-- Assignment --
In the material below, how many lines contain the string "that"? Reply with the number only.

-- Information shown --
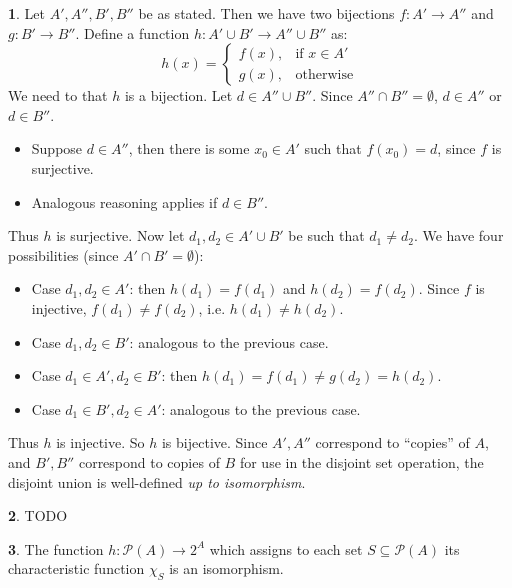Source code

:\documentclass{article}
\theoremstyle{definition}
\theoremstyle{definition}
\theoremstyle{definition}
\newtheorem{solution-internal}{}[subsection]
\newenvironment{solution}{
  \medskip
  \begin{solution-internal}
}{
  \end{solution-internal}
}
\begin{document}
\begin{solution}
Let $A', A'', B', B''$ be as stated. Then we have two bijections $f\colon A' \to A''$ and $g\colon B' \to B''$. Define a function $h\colon A' \cup B' \to A'' \cup B''$ as:
\[ h(x) =
\left\{
  \begin{array}{ll}
    f(x), & \text{if $x \in A'$} \\
    g(x), & \text{otherwise}
  \end{array}\right.
\]
We need to that $h$ is a bijection. Let $d \in A'' \cup B''$. Since $A'' \cap B'' = \emptyset$, $d \in A''$ or $d \in B''$.
\begin{itemize}
\item Suppose $d \in A''$, then there is some $x_0 \in A'$ such that $f(x_0) = d$, since $f$ is surjective.
\item Analogous reasoning applies if $d \in B''$.
\end{itemize}
Thus $h$ is surjective. Now let $d_1, d_2 \in A' \cup B'$ be such that $d_1 \neq d_2$. We have four possibilities (since $A' \cap B' = \emptyset$):
\begin{itemize}
\item Case $d_1, d_2 \in A'$: then $h(d_1) = f(d_1)$ and $h(d_2) = f(d_2)$. Since $f$ is injective, $f(d_1) \neq f(d_2)$, i.e. $h(d_1) \neq h(d_2)$.
\item Case $d_1, d_2 \in B'$: analogous to the previous case.
\item Case $d_1 \in A', d_2 \in B'$: then $h(d_1) = f(d_1) \neq g(d_2) = h(d_2)$.
\item Case $d_1 \in B', d_2 \in A'$: analogous to the previous case.
\end{itemize}
Thus $h$ is injective. So $h$ is bijective.
Since $A', A''$ correspond to ``copies'' of $A$, and $B', B''$ correspond to copies of $B$ for use in the disjoint set operation, the disjoint union is well-defined \textit{up to isomorphism}.
\end{solution}

\begin{solution}
  TODO
\end{solution}

\begin{solution}
  The function \(h:\mathcal{P}(A) \to 2^{A}\) which assigns to each set \(S
  \subseteq \mathcal{P}(A)\) its characteristic function \(\chi_{S}\) is an
  isomorphism.
\end{solution}
\end{document}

-- Finished exercise --
3